## Your task
Please reproduce all of the data exactly as it appears, but skip the pictures.

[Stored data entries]
=== Section Start ===

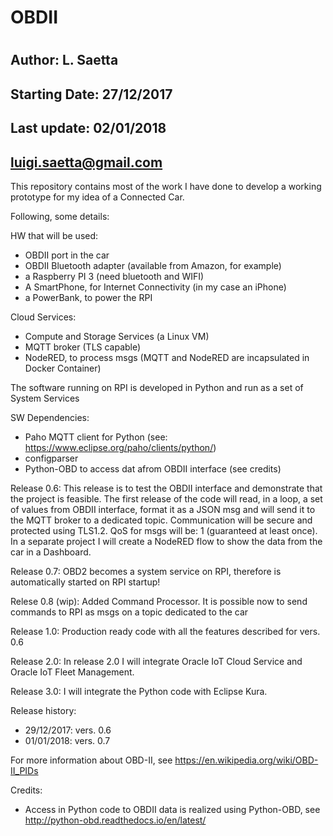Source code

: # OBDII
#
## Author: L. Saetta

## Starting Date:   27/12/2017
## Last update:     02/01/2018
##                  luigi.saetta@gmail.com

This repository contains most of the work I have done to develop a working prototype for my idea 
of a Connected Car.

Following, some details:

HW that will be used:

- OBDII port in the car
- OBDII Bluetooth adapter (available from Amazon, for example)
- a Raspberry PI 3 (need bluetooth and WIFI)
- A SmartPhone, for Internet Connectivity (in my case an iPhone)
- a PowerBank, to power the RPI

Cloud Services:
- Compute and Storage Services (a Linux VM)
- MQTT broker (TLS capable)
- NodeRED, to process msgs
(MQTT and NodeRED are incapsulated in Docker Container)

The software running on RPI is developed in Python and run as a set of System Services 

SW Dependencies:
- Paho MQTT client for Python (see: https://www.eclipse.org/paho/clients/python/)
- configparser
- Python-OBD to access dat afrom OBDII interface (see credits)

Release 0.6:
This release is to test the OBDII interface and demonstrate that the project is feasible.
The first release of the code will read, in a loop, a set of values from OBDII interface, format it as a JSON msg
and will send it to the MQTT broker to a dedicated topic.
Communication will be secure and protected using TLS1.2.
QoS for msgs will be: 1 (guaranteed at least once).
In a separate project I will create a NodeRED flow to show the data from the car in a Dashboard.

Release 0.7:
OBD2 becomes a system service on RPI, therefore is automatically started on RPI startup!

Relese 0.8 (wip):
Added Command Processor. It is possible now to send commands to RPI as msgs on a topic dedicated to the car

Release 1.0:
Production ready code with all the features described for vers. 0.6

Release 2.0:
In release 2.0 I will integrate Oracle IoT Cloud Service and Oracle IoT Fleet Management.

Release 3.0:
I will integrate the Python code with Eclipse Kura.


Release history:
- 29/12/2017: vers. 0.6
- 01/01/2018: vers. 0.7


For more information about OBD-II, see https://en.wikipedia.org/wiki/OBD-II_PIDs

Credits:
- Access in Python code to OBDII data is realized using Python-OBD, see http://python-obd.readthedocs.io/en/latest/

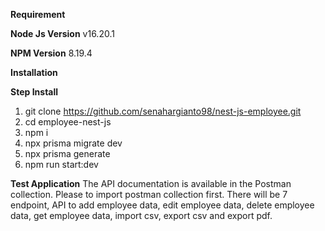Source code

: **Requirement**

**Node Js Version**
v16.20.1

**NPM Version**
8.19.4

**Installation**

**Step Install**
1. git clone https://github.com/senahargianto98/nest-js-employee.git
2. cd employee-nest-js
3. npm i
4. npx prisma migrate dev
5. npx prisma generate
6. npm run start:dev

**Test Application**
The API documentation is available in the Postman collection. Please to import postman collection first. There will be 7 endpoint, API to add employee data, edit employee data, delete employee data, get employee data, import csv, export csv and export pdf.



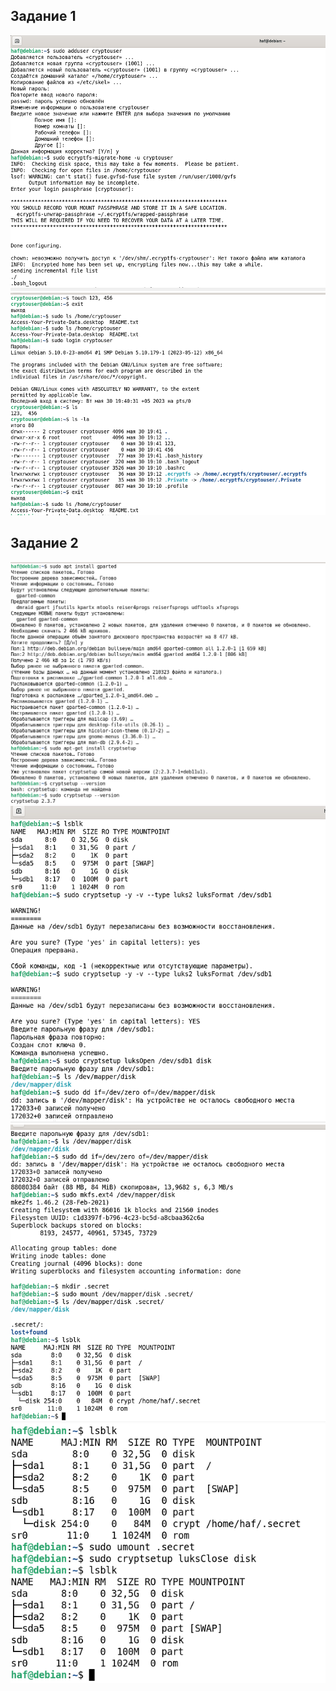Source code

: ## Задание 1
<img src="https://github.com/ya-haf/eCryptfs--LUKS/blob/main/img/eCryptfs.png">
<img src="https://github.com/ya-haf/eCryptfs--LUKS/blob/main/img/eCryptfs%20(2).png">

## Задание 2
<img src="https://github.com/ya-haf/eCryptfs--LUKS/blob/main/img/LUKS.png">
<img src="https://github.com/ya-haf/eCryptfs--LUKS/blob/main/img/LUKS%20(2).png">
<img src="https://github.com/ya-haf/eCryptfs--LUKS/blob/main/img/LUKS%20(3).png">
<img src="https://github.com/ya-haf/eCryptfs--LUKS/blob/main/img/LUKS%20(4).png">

=== Section End ===

## Task solution
Source code

: # OBDII
#
## Author: L. Saetta

## Starting Date:   27/12/2017
## Last update:     02/01/2018
##                  luigi.saetta@gmail.com

This repository contains most of the work I have done to develop a working prototype for my idea 
of a Connected Car.

Following, some details:

HW that will be used:

- OBDII port in the car
- OBDII Bluetooth adapter (available from Amazon, for example)
- a Raspberry PI 3 (need bluetooth and WIFI)
- A SmartPhone, for Internet Connectivity (in my case an iPhone)
- a PowerBank, to power the RPI

Cloud Services:
- Compute and Storage Services (a Linux VM)
- MQTT broker (TLS capable)
- NodeRED, to process msgs
(MQTT and NodeRED are incapsulated in Docker Container)

The software running on RPI is developed in Python and run as a set of System Services 

SW Dependencies:
- Paho MQTT client for Python (see: https://www.eclipse.org/paho/clients/python/)
- configparser
- Python-OBD to access dat afrom OBDII interface (see credits)

Release 0.6:
This release is to test the OBDII interface and demonstrate that the project is feasible.
The first release of the code will read, in a loop, a set of values from OBDII interface, format it as a JSON msg
and will send it to the MQTT broker to a dedicated topic.
Communication will be secure and protected using TLS1.2.
QoS for msgs will be: 1 (guaranteed at least once).
In a separate project I will create a NodeRED flow to show the data from the car in a Dashboard.

Release 0.7:
OBD2 becomes a system service on RPI, therefore is automatically started on RPI startup!

Relese 0.8 (wip):
Added Command Processor. It is possible now to send commands to RPI as msgs on a topic dedicated to the car

Release 1.0:
Production ready code with all the features described for vers. 0.6

Release 2.0:
In release 2.0 I will integrate Oracle IoT Cloud Service and Oracle IoT Fleet Management.

Release 3.0:
I will integrate the Python code with Eclipse Kura.


Release history:
- 29/12/2017: vers. 0.6
- 01/01/2018: vers. 0.7


For more information about OBD-II, see https://en.wikipedia.org/wiki/OBD-II_PIDs

Credits:
- Access in Python code to OBDII data is realized using Python-OBD, see http://python-obd.readthedocs.io/en/latest/

Source code

: **Requirement**

**Node Js Version**
v16.20.1

**NPM Version**
8.19.4

**Installation**

**Step Install**
1. git clone https://github.com/senahargianto98/nest-js-employee.git
2. cd employee-nest-js
3. npm i
4. npx prisma migrate dev
5. npx prisma generate
6. npm run start:dev

**Test Application**
The API documentation is available in the Postman collection. Please to import postman collection first. There will be 7 endpoint, API to add employee data, edit employee data, delete employee data, get employee data, import csv, export csv and export pdf.



Source code

: ## Задание 1
<img src="https://github.com/ya-haf/eCryptfs--LUKS/blob/main/img/eCryptfs.png">
<img src="https://github.com/ya-haf/eCryptfs--LUKS/blob/main/img/eCryptfs%20(2).png">

## Задание 2
<img src="https://github.com/ya-haf/eCryptfs--LUKS/blob/main/img/LUKS.png">
<img src="https://github.com/ya-haf/eCryptfs--LUKS/blob/main/img/LUKS%20(2).png">
<img src="https://github.com/ya-haf/eCryptfs--LUKS/blob/main/img/LUKS%20(3).png">
<img src="https://github.com/ya-haf/eCryptfs--LUKS/blob/main/img/LUKS%20(4).png">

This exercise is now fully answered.